### Try it
When you copy the data, keep every line exactly as written and skip the pictures.

Rendered images with source text:
──────────

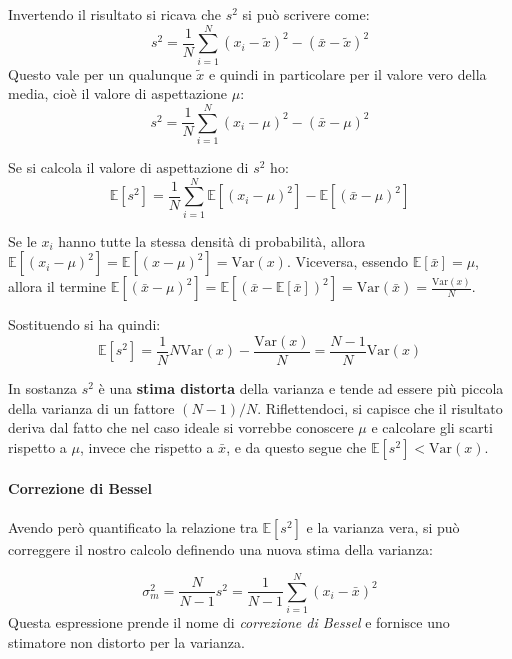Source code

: \documentclass[openany,a4paper,12pt]{book}
\theoremstyle{remark}
\begin{document}
Invertendo il risultato si ricava che $s^2$ si può scrivere come:
\begin{equation}
s^2 = \frac{1}{N} \sum_{i=1}^N (x_i - \tilde{x})^2 - (\bar{x} - \tilde{x})^2
\end{equation}
Questo vale per un qualunque $\tilde{x}$ e quindi in particolare per il valore vero della media, cioè il valore di aspettazione $\mu$:
\begin{equation}
s^2 = \frac{1}{N} \sum_{i=1}^N (x_i - \mu)^2 - (\bar{x} - \mu)^2
\end{equation}

Se si calcola il valore di aspettazione di $s^2$ ho:
\begin{equation}
\mathbb{E}[s^2] = \frac{1}{N} \sum_{i=1}^N \mathbb{E}\left[(x_i - \mu)^2\right] - \mathbb{E}\left[(\bar{x} - \mu)^2\right]
\end{equation}

Se le $x_i$ hanno tutte la stessa densità di probabilità, allora $\mathbb{E}[(x_i - \mu)^2] = \mathbb{E}[(x - \mu)^2] = \text{Var}(x)$. Viceversa, essendo $\mathbb{E}[\bar{x}] = \mu$, allora il termine $\mathbb{E}[(\bar{x} - \mu)^2] = \mathbb{E}[(\bar{x} - \mathbb{E}[\bar{x}])^2] = \text{Var}(\bar{x}) = \frac{\text{Var}(x)}{N}$.

Sostituendo si ha quindi:
\begin{equation}
\mathbb{E}[s^2] = \frac{1}{N} N \text{Var}(x) - \frac{\text{Var}(x)}{N} = \frac{N-1}{N} \text{Var}(x)
\end{equation}

In sostanza $s^2$ è una \textbf{stima distorta} della varianza e tende ad essere più piccola della varianza di un fattore $(N-1)/N$.
Riflettendoci, si capisce che il risultato deriva dal fatto che nel caso ideale si vorrebbe conoscere $\mu$ e calcolare gli scarti rispetto a $\mu$, invece che rispetto a $\bar{x}$, e da questo segue che $\mathbb{E}[s^2] < \text{Var}(x)$.

\paragraph{Correzione di Bessel}
Avendo però quantificato la relazione tra $\mathbb{E}[s^2]$ e la varianza vera, si può correggere il nostro calcolo definendo una nuova stima della varianza:


\begin{equation}
\sigma_m^2 = \frac{N}{N-1} s^2 = \frac{1}{N-1} \sum_{i=1}^N (x_i - \bar{x})^2
\end{equation}
Questa espressione prende il nome di \emph{correzione di Bessel} e fornisce uno stimatore non distorto per la varianza.
\end{document}
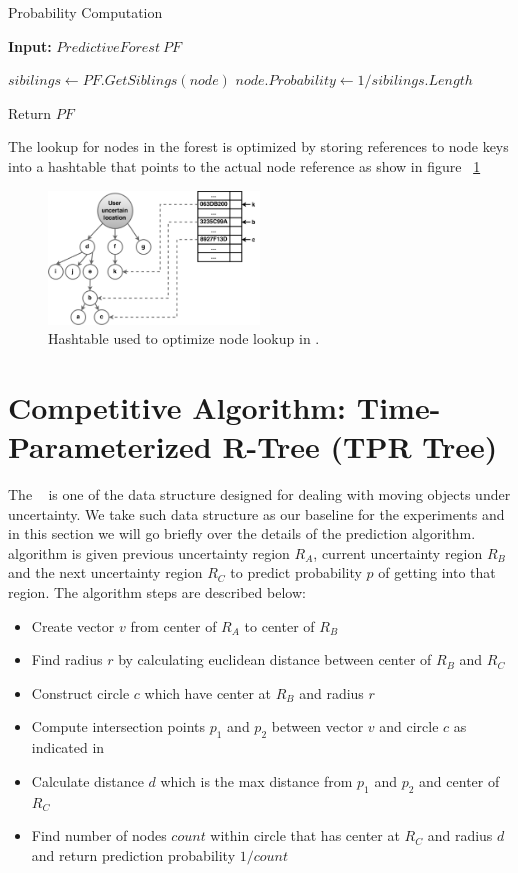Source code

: \begin{algorithm} [ht]
\caption{Probability Computation}
\label{alg:prob}
\begin{footnotesize}
\textbf{Input:} $PredictiveForest~PF$
\begin{algorithmic}[1]
    \STATE $sibilings \leftarrow PF.GetSiblings(node)$
    \STATE $node.Probability \leftarrow 1 / sibilings.Length$
\ENDFOR

\STATE Return $PF$
\end{algorithmic}
\end{footnotesize}
\end{algorithm}

The lookup for nodes in the forest is optimized by storing references to node keys into a hashtable that points to the actual node reference as show in figure ~\ref{fig:hashtable}

\begin{figure}[ht]
  \centering
    \includegraphics[width=0.5\textwidth]{Hashtable}
  \caption{Hashtable used to optimize node lookup in \pf.}
  \label{fig:hashtable}
\end{figure}

\section {Competitive Algorithm: Time-Parameterized R-Tree (TPR Tree)}
\label{sec:tpr}
The \TPR ~\cite{Saltenis00} is one of the data structure designed for dealing with moving objects under uncertainty. We take such data structure as our baseline for the experiments and in this section we will go briefly over the details of the \TPR prediction algorithm.
\TPR algorithm is given previous uncertainty region $R_A$, current uncertainty region $R_B$ and the next uncertainty region $R_C$ to predict probability $p$ of getting into that region. The algorithm steps are described below:
\begin{itemize}
\item Create vector $v$ from center of $R_A$ to center of $R_B$
\item Find radius $r$ by calculating euclidean distance between center of $R_B$ and $R_C$
\item Construct circle $c$ which have center at $R_B$ and radius $r$
\item Compute intersection points $p_1$ and $p_2$ between vector $v$ and circle $c$ as indicated in \cite{Middleditch88}
\item Calculate distance $d$ which is the max distance from $p_1$ and $p_2$ and center of $R_C$
\item Find number of nodes $count$ within circle that has center at $R_C$ and radius $d$ and return prediction probability $1/count$
\end{itemize}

──────────

### Solved exercise
Source code

: \documentclass[openany,a4paper,12pt]{book}
\theoremstyle{remark}
\begin{document}
Invertendo il risultato si ricava che $s^2$ si può scrivere come:
\begin{equation}
s^2 = \frac{1}{N} \sum_{i=1}^N (x_i - \tilde{x})^2 - (\bar{x} - \tilde{x})^2
\end{equation}
Questo vale per un qualunque $\tilde{x}$ e quindi in particolare per il valore vero della media, cioè il valore di aspettazione $\mu$:
\begin{equation}
s^2 = \frac{1}{N} \sum_{i=1}^N (x_i - \mu)^2 - (\bar{x} - \mu)^2
\end{equation}

Se si calcola il valore di aspettazione di $s^2$ ho:
\begin{equation}
\mathbb{E}[s^2] = \frac{1}{N} \sum_{i=1}^N \mathbb{E}\left[(x_i - \mu)^2\right] - \mathbb{E}\left[(\bar{x} - \mu)^2\right]
\end{equation}

Se le $x_i$ hanno tutte la stessa densità di probabilità, allora $\mathbb{E}[(x_i - \mu)^2] = \mathbb{E}[(x - \mu)^2] = \text{Var}(x)$. Viceversa, essendo $\mathbb{E}[\bar{x}] = \mu$, allora il termine $\mathbb{E}[(\bar{x} - \mu)^2] = \mathbb{E}[(\bar{x} - \mathbb{E}[\bar{x}])^2] = \text{Var}(\bar{x}) = \frac{\text{Var}(x)}{N}$.

Sostituendo si ha quindi:
\begin{equation}
\mathbb{E}[s^2] = \frac{1}{N} N \text{Var}(x) - \frac{\text{Var}(x)}{N} = \frac{N-1}{N} \text{Var}(x)
\end{equation}

In sostanza $s^2$ è una \textbf{stima distorta} della varianza e tende ad essere più piccola della varianza di un fattore $(N-1)/N$.
Riflettendoci, si capisce che il risultato deriva dal fatto che nel caso ideale si vorrebbe conoscere $\mu$ e calcolare gli scarti rispetto a $\mu$, invece che rispetto a $\bar{x}$, e da questo segue che $\mathbb{E}[s^2] < \text{Var}(x)$.

\paragraph{Correzione di Bessel}
Avendo però quantificato la relazione tra $\mathbb{E}[s^2]$ e la varianza vera, si può correggere il nostro calcolo definendo una nuova stima della varianza:


\begin{equation}
\sigma_m^2 = \frac{N}{N-1} s^2 = \frac{1}{N-1} \sum_{i=1}^N (x_i - \bar{x})^2
\end{equation}
Questa espressione prende il nome di \emph{correzione di Bessel} e fornisce uno stimatore non distorto per la varianza.
\end{document}
Source code

: \begin{algorithm} [ht]
\caption{Probability Computation}
\label{alg:prob}
\begin{footnotesize}
\textbf{Input:} $PredictiveForest~PF$
\begin{algorithmic}[1]
    \STATE $sibilings \leftarrow PF.GetSiblings(node)$
    \STATE $node.Probability \leftarrow 1 / sibilings.Length$
\ENDFOR

\STATE Return $PF$
\end{algorithmic}
\end{footnotesize}
\end{algorithm}

The lookup for nodes in the forest is optimized by storing references to node keys into a hashtable that points to the actual node reference as show in figure ~\ref{fig:hashtable}

\begin{figure}[ht]
  \centering
    \includegraphics[width=0.5\textwidth]{Hashtable}
  \caption{Hashtable used to optimize node lookup in \pf.}
  \label{fig:hashtable}
\end{figure}

\section {Competitive Algorithm: Time-Parameterized R-Tree (TPR Tree)}
\label{sec:tpr}
The \TPR ~\cite{Saltenis00} is one of the data structure designed for dealing with moving objects under uncertainty. We take such data structure as our baseline for the experiments and in this section we will go briefly over the details of the \TPR prediction algorithm.
\TPR algorithm is given previous uncertainty region $R_A$, current uncertainty region $R_B$ and the next uncertainty region $R_C$ to predict probability $p$ of getting into that region. The algorithm steps are described below:
\begin{itemize}
\item Create vector $v$ from center of $R_A$ to center of $R_B$
\item Find radius $r$ by calculating euclidean distance between center of $R_B$ and $R_C$
\item Construct circle $c$ which have center at $R_B$ and radius $r$
\item Compute intersection points $p_1$ and $p_2$ between vector $v$ and circle $c$ as indicated in \cite{Middleditch88}
\item Calculate distance $d$ which is the max distance from $p_1$ and $p_2$ and center of $R_C$
\item Find number of nodes $count$ within circle that has center at $R_C$ and radius $d$ and return prediction probability $1/count$
\end{itemize}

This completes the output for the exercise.